▶ [Exercise description]:
First find the line with "## Minimal example" in the entries below, then set down exactly every line through the line with "接受經濟產業省調查的製造商預", that line included.

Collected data
######

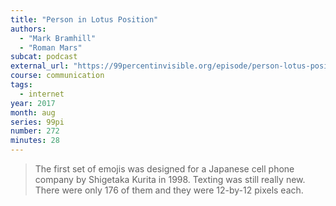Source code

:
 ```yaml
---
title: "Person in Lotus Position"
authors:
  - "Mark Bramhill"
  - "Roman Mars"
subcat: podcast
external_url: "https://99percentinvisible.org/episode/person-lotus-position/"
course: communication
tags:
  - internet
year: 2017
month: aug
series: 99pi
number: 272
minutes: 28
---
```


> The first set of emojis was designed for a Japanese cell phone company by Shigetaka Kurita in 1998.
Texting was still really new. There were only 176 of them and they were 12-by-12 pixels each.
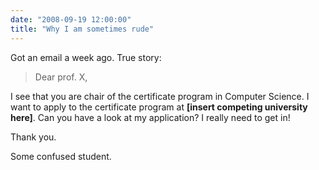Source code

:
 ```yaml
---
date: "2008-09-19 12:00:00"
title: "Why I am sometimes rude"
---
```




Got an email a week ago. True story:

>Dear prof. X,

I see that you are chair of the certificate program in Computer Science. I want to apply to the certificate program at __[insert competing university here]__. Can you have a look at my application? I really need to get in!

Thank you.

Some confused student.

######

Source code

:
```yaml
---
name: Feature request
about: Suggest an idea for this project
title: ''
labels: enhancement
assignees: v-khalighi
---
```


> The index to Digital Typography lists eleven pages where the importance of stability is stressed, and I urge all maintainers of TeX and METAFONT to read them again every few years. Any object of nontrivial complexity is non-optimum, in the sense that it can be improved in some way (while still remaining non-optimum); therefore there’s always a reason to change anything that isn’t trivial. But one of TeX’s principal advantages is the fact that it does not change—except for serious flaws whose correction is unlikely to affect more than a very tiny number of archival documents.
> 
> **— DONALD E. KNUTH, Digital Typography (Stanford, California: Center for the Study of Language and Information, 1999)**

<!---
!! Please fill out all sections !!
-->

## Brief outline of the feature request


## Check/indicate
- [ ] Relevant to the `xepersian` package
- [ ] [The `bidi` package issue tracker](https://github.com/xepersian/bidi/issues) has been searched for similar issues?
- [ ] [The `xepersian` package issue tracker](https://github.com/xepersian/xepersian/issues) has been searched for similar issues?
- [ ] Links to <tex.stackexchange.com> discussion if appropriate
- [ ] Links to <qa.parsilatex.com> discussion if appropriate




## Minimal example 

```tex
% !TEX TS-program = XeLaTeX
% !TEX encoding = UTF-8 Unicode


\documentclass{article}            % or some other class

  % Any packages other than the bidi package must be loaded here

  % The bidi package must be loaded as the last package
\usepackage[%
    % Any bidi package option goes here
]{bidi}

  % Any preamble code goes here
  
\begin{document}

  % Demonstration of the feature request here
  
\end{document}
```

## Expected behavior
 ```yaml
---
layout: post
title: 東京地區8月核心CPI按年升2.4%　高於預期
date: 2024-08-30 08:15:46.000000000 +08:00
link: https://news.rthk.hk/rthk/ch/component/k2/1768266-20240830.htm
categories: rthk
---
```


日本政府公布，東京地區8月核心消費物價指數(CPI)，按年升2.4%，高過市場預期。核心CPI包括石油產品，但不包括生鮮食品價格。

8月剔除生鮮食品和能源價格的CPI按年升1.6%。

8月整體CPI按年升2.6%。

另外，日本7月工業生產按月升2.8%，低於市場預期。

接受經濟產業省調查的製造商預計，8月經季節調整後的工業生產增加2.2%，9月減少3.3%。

######

▶ [Solution to this task]:
## Minimal example 

```tex
% !TEX TS-program = XeLaTeX
% !TEX encoding = UTF-8 Unicode


\documentclass{article}            % or some other class

  % Any packages other than the bidi package must be loaded here

  % The bidi package must be loaded as the last package
\usepackage[%
    % Any bidi package option goes here
]{bidi}

  % Any preamble code goes here
  
\begin{document}

  % Demonstration of the feature request here
  
\end{document}
```

## Expected behavior
 ```yaml
---
layout: post
title: 東京地區8月核心CPI按年升2.4%　高於預期
date: 2024-08-30 08:15:46.000000000 +08:00
link: https://news.rthk.hk/rthk/ch/component/k2/1768266-20240830.htm
categories: rthk
---
```


日本政府公布，東京地區8月核心消費物價指數(CPI)，按年升2.4%，高過市場預期。核心CPI包括石油產品，但不包括生鮮食品價格。

8月剔除生鮮食品和能源價格的CPI按年升1.6%。

8月整體CPI按年升2.6%。

另外，日本7月工業生產按月升2.8%，低於市場預期。

接受經濟產業省調查的製造商預計，8月經季節調整後的工業生產增加2.2%，9月減少3.3%。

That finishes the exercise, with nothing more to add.